A Wider Bridge has since engaged itself in a kind of cross-cultural exchange. "Every year we bring 20 or 25 [LGBT] people from the US to Israel," Slepian said. "We also bring people to the U.S. to speak and talk about their work whether they're LGBT activists, filmmakers or artists representing the community who can help people here with an understanding of what life is like in Israel."
On June 9, A Wider Bridge and the Aguda will host a conference for LGBTQ leaders from nations spanning the globe. The event will mark the Aguda's 40th anniversary and culminate in Israel's Pride celebrations.
There is no doubt that A Wider Bridge faces challenges in terms of smoothing the waters between U.S. LGBTQ communities and their concerns about Israel's foreign and domestic policies.

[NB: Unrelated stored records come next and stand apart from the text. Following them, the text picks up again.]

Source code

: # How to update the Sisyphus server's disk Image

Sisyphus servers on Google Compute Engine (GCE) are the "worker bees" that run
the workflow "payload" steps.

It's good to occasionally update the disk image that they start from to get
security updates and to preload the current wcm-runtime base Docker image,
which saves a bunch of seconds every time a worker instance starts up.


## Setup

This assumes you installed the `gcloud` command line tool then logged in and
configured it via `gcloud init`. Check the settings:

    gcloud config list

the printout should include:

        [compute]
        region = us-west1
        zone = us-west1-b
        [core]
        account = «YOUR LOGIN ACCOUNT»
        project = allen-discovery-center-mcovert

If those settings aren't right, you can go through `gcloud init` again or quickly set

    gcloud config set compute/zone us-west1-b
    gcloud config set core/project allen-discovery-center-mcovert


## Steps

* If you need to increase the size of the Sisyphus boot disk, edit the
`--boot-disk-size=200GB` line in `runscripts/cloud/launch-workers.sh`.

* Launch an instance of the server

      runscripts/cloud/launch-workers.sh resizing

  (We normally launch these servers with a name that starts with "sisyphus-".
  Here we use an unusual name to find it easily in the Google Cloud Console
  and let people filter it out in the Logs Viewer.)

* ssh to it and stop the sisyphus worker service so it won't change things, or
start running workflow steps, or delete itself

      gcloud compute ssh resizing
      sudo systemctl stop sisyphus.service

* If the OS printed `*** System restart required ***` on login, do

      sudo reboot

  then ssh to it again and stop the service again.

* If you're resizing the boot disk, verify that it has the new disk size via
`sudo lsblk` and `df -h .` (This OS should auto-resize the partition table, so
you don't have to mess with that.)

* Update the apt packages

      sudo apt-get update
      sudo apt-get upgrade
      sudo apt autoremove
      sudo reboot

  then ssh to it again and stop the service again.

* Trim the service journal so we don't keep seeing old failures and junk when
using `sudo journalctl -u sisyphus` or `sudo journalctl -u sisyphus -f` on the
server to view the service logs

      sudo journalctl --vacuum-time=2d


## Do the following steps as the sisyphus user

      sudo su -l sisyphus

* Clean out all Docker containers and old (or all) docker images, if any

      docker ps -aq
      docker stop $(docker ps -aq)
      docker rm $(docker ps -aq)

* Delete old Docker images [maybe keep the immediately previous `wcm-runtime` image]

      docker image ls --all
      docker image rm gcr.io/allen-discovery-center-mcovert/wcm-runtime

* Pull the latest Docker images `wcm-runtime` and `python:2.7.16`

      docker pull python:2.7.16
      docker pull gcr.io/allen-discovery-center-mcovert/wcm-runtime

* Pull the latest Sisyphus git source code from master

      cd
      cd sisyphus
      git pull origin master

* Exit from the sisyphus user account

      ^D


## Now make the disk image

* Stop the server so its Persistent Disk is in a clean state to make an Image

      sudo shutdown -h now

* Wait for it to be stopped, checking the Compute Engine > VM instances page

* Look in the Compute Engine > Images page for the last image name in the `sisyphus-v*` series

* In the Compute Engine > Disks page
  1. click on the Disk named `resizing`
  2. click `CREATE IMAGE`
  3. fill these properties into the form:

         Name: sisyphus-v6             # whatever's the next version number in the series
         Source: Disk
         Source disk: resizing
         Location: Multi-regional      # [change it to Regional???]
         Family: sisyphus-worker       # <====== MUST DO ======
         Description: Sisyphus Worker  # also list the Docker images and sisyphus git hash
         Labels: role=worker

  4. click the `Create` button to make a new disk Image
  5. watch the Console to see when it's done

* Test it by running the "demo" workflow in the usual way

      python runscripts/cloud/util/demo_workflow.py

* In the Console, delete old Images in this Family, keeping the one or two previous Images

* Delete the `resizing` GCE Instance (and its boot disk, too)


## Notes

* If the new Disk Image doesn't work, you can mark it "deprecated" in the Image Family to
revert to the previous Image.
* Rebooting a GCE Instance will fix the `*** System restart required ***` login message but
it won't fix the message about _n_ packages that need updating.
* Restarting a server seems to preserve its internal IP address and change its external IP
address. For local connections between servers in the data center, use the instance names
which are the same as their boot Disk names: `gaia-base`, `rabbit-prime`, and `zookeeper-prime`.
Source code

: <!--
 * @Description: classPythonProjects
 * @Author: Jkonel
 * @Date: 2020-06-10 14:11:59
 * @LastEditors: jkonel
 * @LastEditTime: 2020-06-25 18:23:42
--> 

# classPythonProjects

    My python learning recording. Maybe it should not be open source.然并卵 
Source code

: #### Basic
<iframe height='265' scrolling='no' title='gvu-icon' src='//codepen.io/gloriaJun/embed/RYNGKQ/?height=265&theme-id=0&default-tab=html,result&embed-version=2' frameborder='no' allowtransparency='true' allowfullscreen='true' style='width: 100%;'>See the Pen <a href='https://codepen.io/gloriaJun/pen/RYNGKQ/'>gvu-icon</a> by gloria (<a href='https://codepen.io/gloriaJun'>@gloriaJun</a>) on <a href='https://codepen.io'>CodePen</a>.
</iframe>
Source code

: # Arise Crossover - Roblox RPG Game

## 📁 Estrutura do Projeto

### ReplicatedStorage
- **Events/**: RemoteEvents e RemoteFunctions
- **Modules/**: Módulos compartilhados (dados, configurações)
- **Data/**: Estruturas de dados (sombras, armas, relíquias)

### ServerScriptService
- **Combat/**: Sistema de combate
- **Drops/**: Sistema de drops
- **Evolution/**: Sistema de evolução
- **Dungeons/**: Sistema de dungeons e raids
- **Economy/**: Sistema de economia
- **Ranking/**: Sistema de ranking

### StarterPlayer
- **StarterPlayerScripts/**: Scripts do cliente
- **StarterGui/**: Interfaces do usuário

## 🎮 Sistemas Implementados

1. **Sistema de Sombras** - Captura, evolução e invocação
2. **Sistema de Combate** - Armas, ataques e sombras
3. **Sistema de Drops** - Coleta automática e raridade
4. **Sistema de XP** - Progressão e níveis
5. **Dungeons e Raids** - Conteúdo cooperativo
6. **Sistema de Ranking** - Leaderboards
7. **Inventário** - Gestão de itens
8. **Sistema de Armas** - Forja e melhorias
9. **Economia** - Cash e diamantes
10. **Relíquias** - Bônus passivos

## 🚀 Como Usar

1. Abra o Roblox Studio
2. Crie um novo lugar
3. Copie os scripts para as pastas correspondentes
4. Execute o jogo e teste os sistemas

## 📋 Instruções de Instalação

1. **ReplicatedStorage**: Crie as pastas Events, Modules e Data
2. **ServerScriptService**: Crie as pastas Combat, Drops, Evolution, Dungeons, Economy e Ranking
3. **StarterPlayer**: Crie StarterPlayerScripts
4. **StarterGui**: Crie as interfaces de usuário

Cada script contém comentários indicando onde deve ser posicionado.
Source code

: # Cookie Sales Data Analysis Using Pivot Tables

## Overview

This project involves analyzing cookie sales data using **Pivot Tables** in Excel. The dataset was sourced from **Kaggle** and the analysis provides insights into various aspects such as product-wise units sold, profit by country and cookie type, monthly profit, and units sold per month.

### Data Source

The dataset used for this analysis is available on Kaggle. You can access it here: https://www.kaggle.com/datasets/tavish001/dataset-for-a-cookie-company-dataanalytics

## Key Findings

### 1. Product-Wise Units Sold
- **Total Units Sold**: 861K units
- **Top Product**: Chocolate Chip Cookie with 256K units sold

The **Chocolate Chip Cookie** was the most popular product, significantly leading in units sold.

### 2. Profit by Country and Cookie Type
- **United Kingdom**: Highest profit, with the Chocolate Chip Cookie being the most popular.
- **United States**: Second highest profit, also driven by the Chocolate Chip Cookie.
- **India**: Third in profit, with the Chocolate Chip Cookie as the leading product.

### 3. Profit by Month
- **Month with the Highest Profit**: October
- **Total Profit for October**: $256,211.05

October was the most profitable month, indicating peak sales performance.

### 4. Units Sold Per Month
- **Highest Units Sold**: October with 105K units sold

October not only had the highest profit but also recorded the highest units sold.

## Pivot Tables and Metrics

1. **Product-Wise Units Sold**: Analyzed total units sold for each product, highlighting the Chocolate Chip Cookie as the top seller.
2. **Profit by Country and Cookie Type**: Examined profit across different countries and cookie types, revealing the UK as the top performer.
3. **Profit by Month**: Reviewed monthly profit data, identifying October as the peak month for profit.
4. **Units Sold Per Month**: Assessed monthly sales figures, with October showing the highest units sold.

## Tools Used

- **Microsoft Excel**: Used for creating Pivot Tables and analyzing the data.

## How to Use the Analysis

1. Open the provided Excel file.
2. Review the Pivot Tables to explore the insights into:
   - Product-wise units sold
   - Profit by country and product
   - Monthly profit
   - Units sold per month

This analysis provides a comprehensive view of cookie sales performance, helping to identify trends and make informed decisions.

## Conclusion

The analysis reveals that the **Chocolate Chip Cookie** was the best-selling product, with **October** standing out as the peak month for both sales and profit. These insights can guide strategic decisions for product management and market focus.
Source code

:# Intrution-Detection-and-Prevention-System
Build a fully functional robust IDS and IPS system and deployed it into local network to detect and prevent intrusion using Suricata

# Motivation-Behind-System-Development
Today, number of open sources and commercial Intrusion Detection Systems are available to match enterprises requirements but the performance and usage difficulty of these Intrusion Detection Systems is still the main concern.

In a 2011 New York Times Op Ed author and activist Sarah Schulman used the term "pinkwashing" to describe what she called "a deliberate strategy to conceal the continuing violations of Palestinians' human rights behind an image of modernity signified by Israeli gay life."
Windy City Times asked Arieli about her thoughts regarding the accusations leveled by the LGBT community against the policies of her country. "I'm a woman, I'm a lesbian, I'm Jewish, I'm white and I'm Israeli," Arieli said. "I have criticisms about my government and I am taking action to try to change it. I am not pinkwashing anything. My visit is not funded by the government. No one is telling me what to or what not to say and I will give my opinion at every opportunity I have."
Arieli added that her work both in the Aguda and her personal political endeavors are one and the same. "I am working towards bringing peace and equality for all," she said. "Israel must proceed with the peace process [with the Palestinians] because every human being is entitled to prosperity in the essentials of economics, health and education. The government are responsible for instigating those basic things if you are gay or if you are Palestinian. My personal belief is that the LGBTQ fight [in Israel] is a left-wing fight. We need to bring everyone together even if our political views are different."